Required work: Only the lines from the top of the records below through the line containing "#### FODP'yi HTML'ye dönüştürme" should be printed, exactly and without pictures.

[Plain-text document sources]
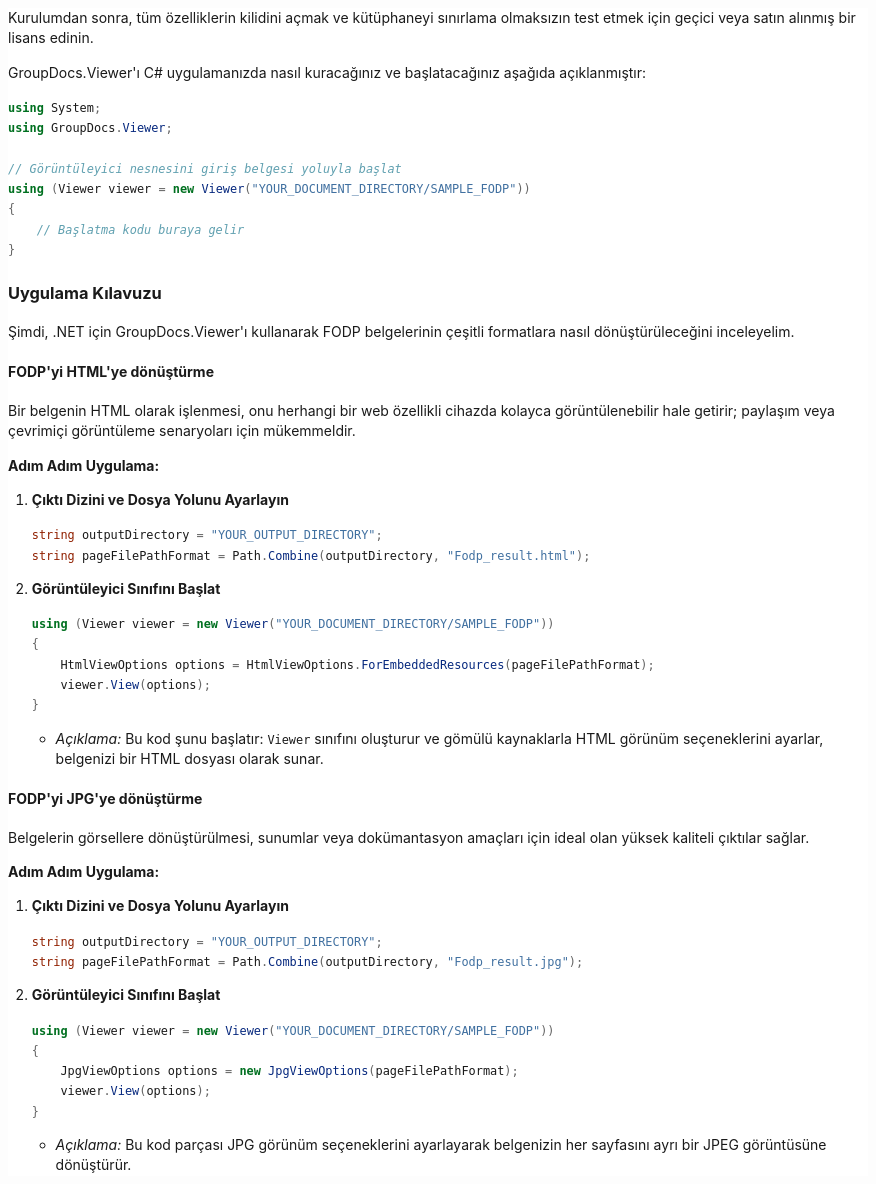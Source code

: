 Kurulumdan sonra, tüm özelliklerin kilidini açmak ve kütüphaneyi sınırlama olmaksızın test etmek için geçici veya satın alınmış bir lisans edinin.

GroupDocs.Viewer'ı C# uygulamanızda nasıl kuracağınız ve başlatacağınız aşağıda açıklanmıştır:

```csharp
using System;
using GroupDocs.Viewer;

// Görüntüleyici nesnesini giriş belgesi yoluyla başlat
using (Viewer viewer = new Viewer("YOUR_DOCUMENT_DIRECTORY/SAMPLE_FODP"))
{
    // Başlatma kodu buraya gelir
}
```

### Uygulama Kılavuzu
Şimdi, .NET için GroupDocs.Viewer'ı kullanarak FODP belgelerinin çeşitli formatlara nasıl dönüştürüleceğini inceleyelim.

#### FODP'yi HTML'ye dönüştürme
Bir belgenin HTML olarak işlenmesi, onu herhangi bir web özellikli cihazda kolayca görüntülenebilir hale getirir; paylaşım veya çevrimiçi görüntüleme senaryoları için mükemmeldir.

**Adım Adım Uygulama:**
1. **Çıktı Dizini ve Dosya Yolunu Ayarlayın**
   ```csharp
   string outputDirectory = "YOUR_OUTPUT_DIRECTORY";
   string pageFilePathFormat = Path.Combine(outputDirectory, "Fodp_result.html");
   ```
2. **Görüntüleyici Sınıfını Başlat**
   ```csharp
   using (Viewer viewer = new Viewer("YOUR_DOCUMENT_DIRECTORY/SAMPLE_FODP"))
   {
       HtmlViewOptions options = HtmlViewOptions.ForEmbeddedResources(pageFilePathFormat);
       viewer.View(options);
   }
   ```
   - *Açıklama:* Bu kod şunu başlatır: `Viewer` sınıfını oluşturur ve gömülü kaynaklarla HTML görünüm seçeneklerini ayarlar, belgenizi bir HTML dosyası olarak sunar.

#### FODP'yi JPG'ye dönüştürme
Belgelerin görsellere dönüştürülmesi, sunumlar veya dokümantasyon amaçları için ideal olan yüksek kaliteli çıktılar sağlar.

**Adım Adım Uygulama:**
1. **Çıktı Dizini ve Dosya Yolunu Ayarlayın**
   ```csharp
   string outputDirectory = "YOUR_OUTPUT_DIRECTORY";
   string pageFilePathFormat = Path.Combine(outputDirectory, "Fodp_result.jpg");
   ```
2. **Görüntüleyici Sınıfını Başlat**
   ```csharp
   using (Viewer viewer = new Viewer("YOUR_DOCUMENT_DIRECTORY/SAMPLE_FODP"))
   {
       JpgViewOptions options = new JpgViewOptions(pageFilePathFormat);
       viewer.View(options);
   }
   ```
   - *Açıklama:* Bu kod parçası JPG görünüm seçeneklerini ayarlayarak belgenizin her sayfasını ayrı bir JPEG görüntüsüne dönüştürür.
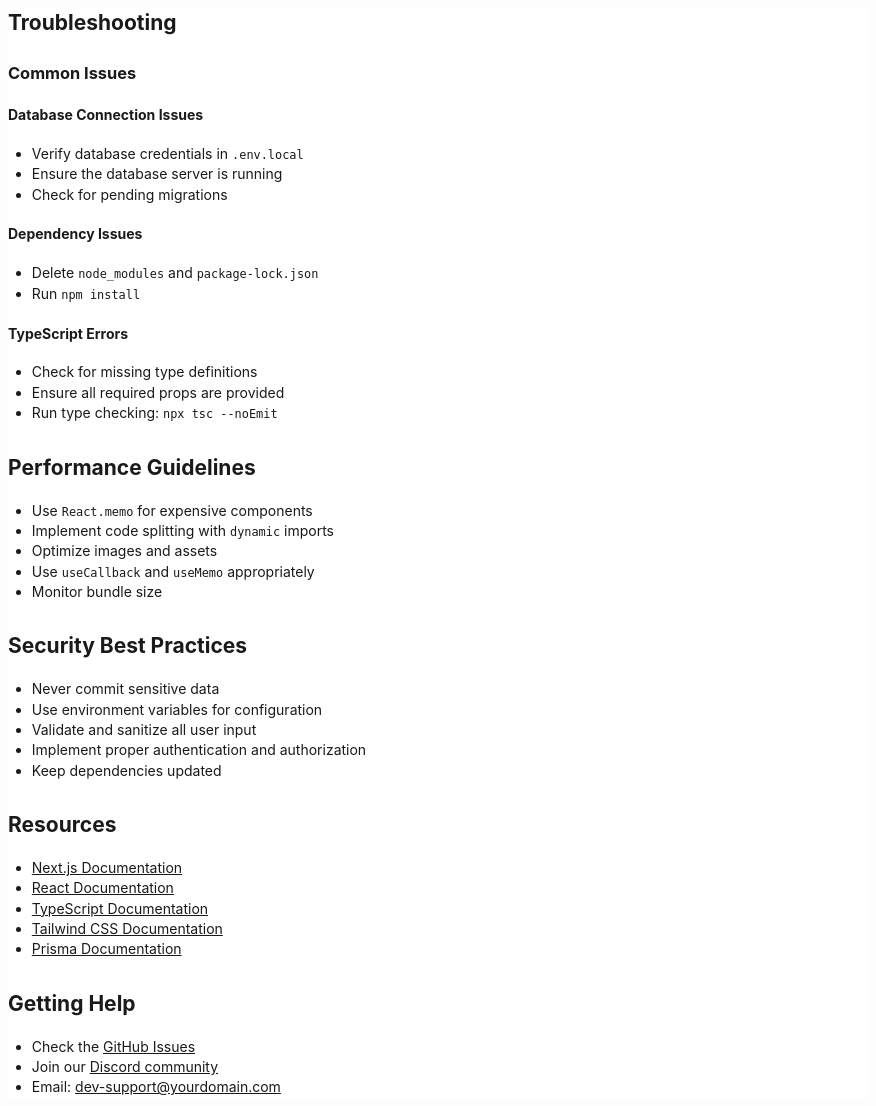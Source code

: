 ## Troubleshooting

### Common Issues

#### Database Connection Issues
- Verify database credentials in `.env.local`
- Ensure the database server is running
- Check for pending migrations

#### Dependency Issues
- Delete `node_modules` and `package-lock.json`
- Run `npm install`

#### TypeScript Errors
- Check for missing type definitions
- Ensure all required props are provided
- Run type checking: `npx tsc --noEmit`

## Performance Guidelines

- Use `React.memo` for expensive components
- Implement code splitting with `dynamic` imports
- Optimize images and assets
- Use `useCallback` and `useMemo` appropriately
- Monitor bundle size

## Security Best Practices

- Never commit sensitive data
- Use environment variables for configuration
- Validate and sanitize all user input
- Implement proper authentication and authorization
- Keep dependencies updated

## Resources

- [Next.js Documentation](https://nextjs.org/docs)
- [React Documentation](https://react.dev/)
- [TypeScript Documentation](https://www.typescriptlang.org/docs/)
- [Tailwind CSS Documentation](https://tailwindcss.com/docs)
- [Prisma Documentation](https://www.prisma.io/docs/)

## Getting Help

- Check the [GitHub Issues](https://github.com/yourusername/event-rsvp/issues)
- Join our [Discord community](#)
- Email: dev-support@yourdomain.com
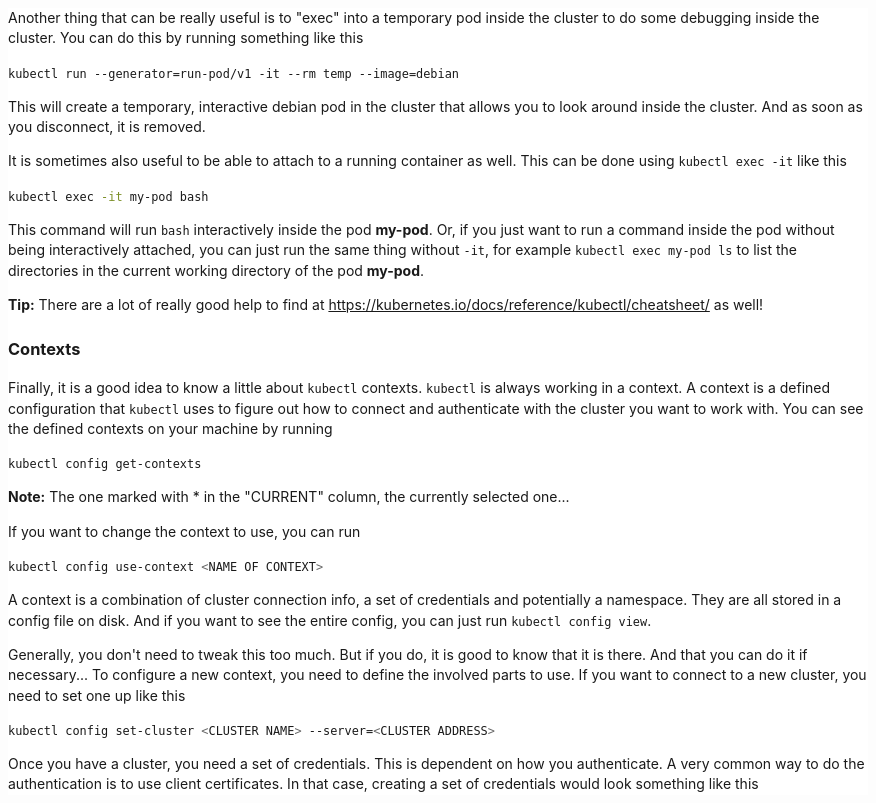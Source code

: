 Another thing that can be really useful is to "exec" into a temporary pod inside the cluster to do some debugging inside the cluster. You can do this by running something like this

```
kubectl run --generator=run-pod/v1 -it --rm temp --image=debian
```

This will create a temporary, interactive debian pod in the cluster that allows you to look around inside the cluster. And as soon as you disconnect, it is removed.

It is sometimes also useful to be able to attach to a running container as well. This can be done using `kubectl exec -it` like this

```bash
kubectl exec -it my-pod bash
```

This command will run `bash` interactively inside the pod __my-pod__. Or, if you just want to run a command inside the pod without being interactively attached, you can just run the same thing without `-it`, for example `kubectl exec my-pod ls` to list the directories in the current working directory of the pod __my-pod__.

__Tip:__ There are a lot of really good help to find at https://kubernetes.io/docs/reference/kubectl/cheatsheet/ as well!

### Contexts

Finally, it is a good idea to know a little about `kubectl` contexts. `kubectl` is always working in a context. A context is a defined configuration that `kubectl` uses to figure out how to connect and authenticate with the cluster you want to work with. You can see the defined contexts on your machine by running

```bash
kubectl config get-contexts
```

__Note:__ The one marked with * in the "CURRENT" column, the currently selected one...

If you want to change the context to use, you can run

```bash
kubectl config use-context <NAME OF CONTEXT>
```

A context is a combination of cluster connection info, a set of credentials and potentially a namespace. They are all stored in a config file on disk. And if you want to see the entire config, you can just run `kubectl config view`. 

Generally, you don't need to tweak this too much. But if you do, it is good to know that it is there. And that you can do it if necessary... To configure a new context, you need to define the involved parts to use. If you want to connect to a new cluster, you need to set one up like this

```bash
kubectl config set-cluster <CLUSTER NAME> --server=<CLUSTER ADDRESS>
```

Once you have a cluster, you need a set of credentials. This is dependent on how you authenticate. A very common way to do the authentication is to use client certificates. In that case, creating a set of credentials would look something like this
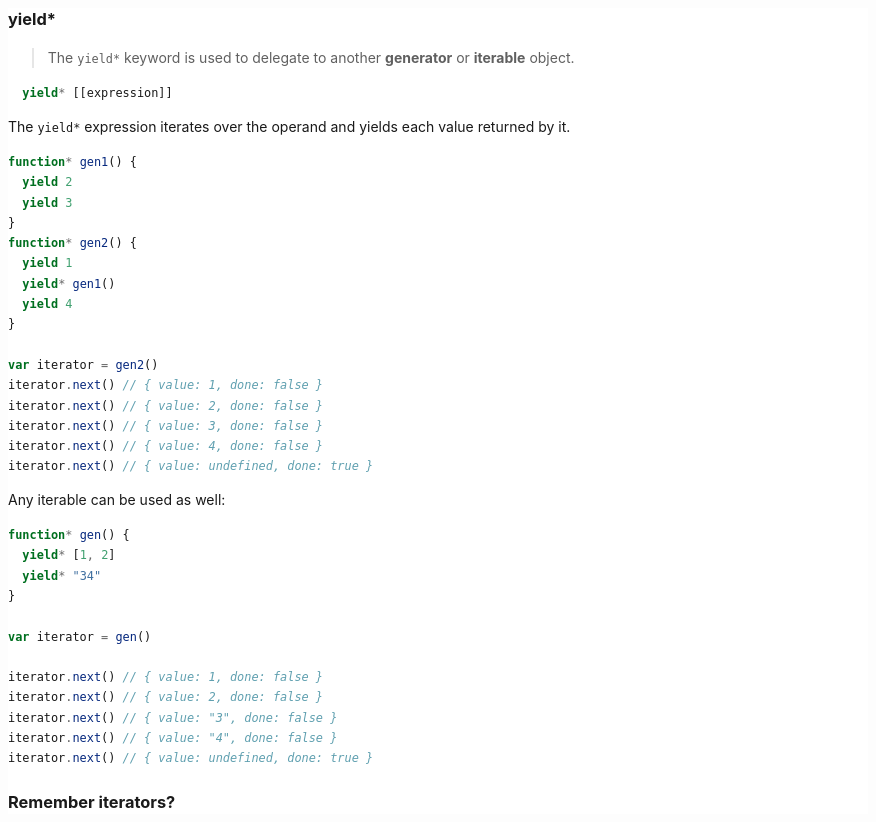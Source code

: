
 ```js
```



### yield*

> The `yield*` keyword is used to delegate to another **generator** or **iterable** object.

```js
  yield* [[expression]]
```

The `yield*` expression iterates over the operand and yields each value returned by it.




```js
function* gen1() {
  yield 2
  yield 3
}
function* gen2() {
  yield 1
  yield* gen1()
  yield 4
}

var iterator = gen2()
iterator.next() // { value: 1, done: false }
iterator.next() // { value: 2, done: false }
iterator.next() // { value: 3, done: false }
iterator.next() // { value: 4, done: false }
iterator.next() // { value: undefined, done: true }
```



Any iterable can be used as well:

```js
function* gen() {
  yield* [1, 2]
  yield* "34"
}

var iterator = gen()

iterator.next() // { value: 1, done: false }
iterator.next() // { value: 2, done: false }
iterator.next() // { value: "3", done: false }
iterator.next() // { value: "4", done: false }
iterator.next() // { value: undefined, done: true }

```



### Remember iterators?
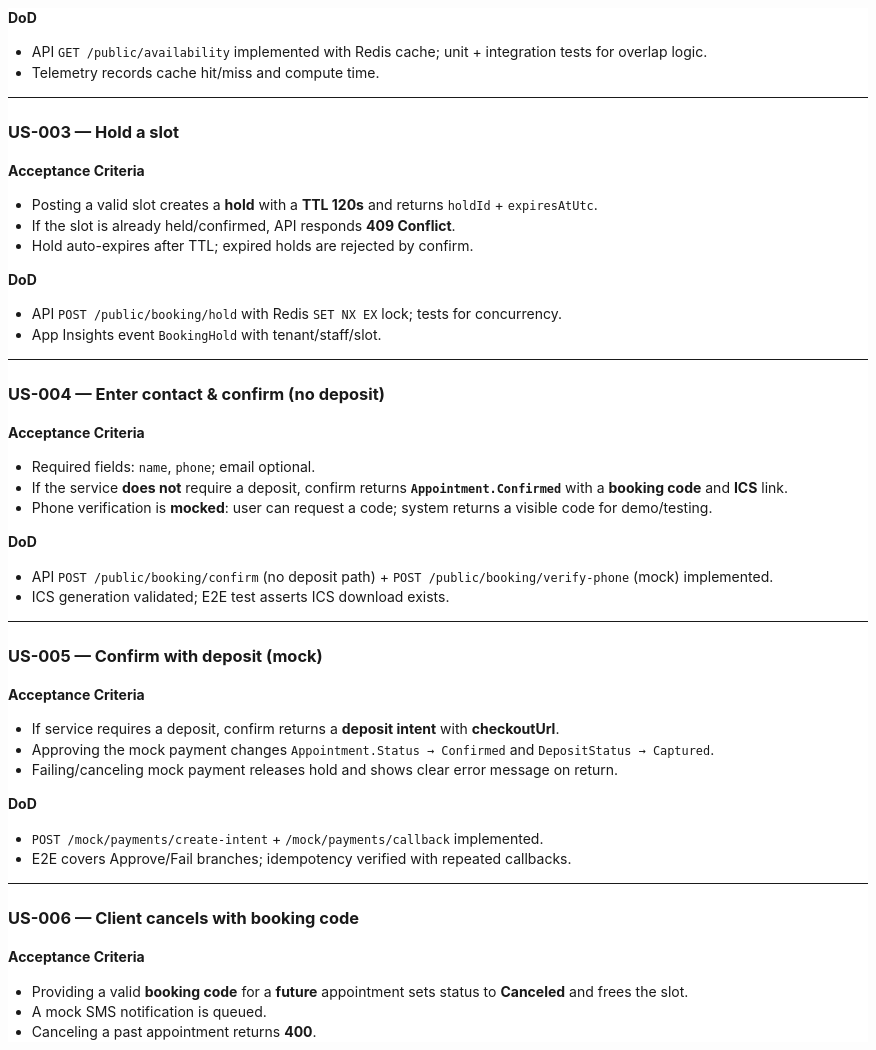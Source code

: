 **DoD**
- API `GET /public/availability` implemented with Redis cache; unit + integration tests for overlap logic.
- Telemetry records cache hit/miss and compute time.

---

### US-003 — Hold a slot
**Acceptance Criteria**
- Posting a valid slot creates a **hold** with a **TTL 120s** and returns `holdId` + `expiresAtUtc`.
- If the slot is already held/confirmed, API responds **409 Conflict**.
- Hold auto-expires after TTL; expired holds are rejected by confirm.

**DoD**
- API `POST /public/booking/hold` with Redis `SET NX EX` lock; tests for concurrency.
- App Insights event `BookingHold` with tenant/staff/slot.

---

### US-004 — Enter contact & confirm (no deposit)
**Acceptance Criteria**
- Required fields: `name`, `phone`; email optional.
- If the service **does not** require a deposit, confirm returns **`Appointment.Confirmed`** with a **booking code** and **ICS** link.
- Phone verification is **mocked**: user can request a code; system returns a visible code for demo/testing.

**DoD**
- API `POST /public/booking/confirm` (no deposit path) + `POST /public/booking/verify-phone` (mock) implemented.
- ICS generation validated; E2E test asserts ICS download exists.

---

### US-005 — Confirm with deposit (mock)
**Acceptance Criteria**
- If service requires a deposit, confirm returns a **deposit intent** with **checkoutUrl**.
- Approving the mock payment changes `Appointment.Status → Confirmed` and `DepositStatus → Captured`.
- Failing/canceling mock payment releases hold and shows clear error message on return.

**DoD**
- `POST /mock/payments/create-intent` + `/mock/payments/callback` implemented.
- E2E covers Approve/Fail branches; idempotency verified with repeated callbacks.

---

### US-006 — Client cancels with booking code
**Acceptance Criteria**
- Providing a valid **booking code** for a **future** appointment sets status to **Canceled** and frees the slot.
- A mock SMS notification is queued.
- Canceling a past appointment returns **400**.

Solution below:
Source code

: Kurulumdan sonra, tüm özelliklerin kilidini açmak ve kütüphaneyi sınırlama olmaksızın test etmek için geçici veya satın alınmış bir lisans edinin.

GroupDocs.Viewer'ı C# uygulamanızda nasıl kuracağınız ve başlatacağınız aşağıda açıklanmıştır:

```csharp
using System;
using GroupDocs.Viewer;

// Görüntüleyici nesnesini giriş belgesi yoluyla başlat
using (Viewer viewer = new Viewer("YOUR_DOCUMENT_DIRECTORY/SAMPLE_FODP"))
{
    // Başlatma kodu buraya gelir
}
```

### Uygulama Kılavuzu
Şimdi, .NET için GroupDocs.Viewer'ı kullanarak FODP belgelerinin çeşitli formatlara nasıl dönüştürüleceğini inceleyelim.

#### FODP'yi HTML'ye dönüştürme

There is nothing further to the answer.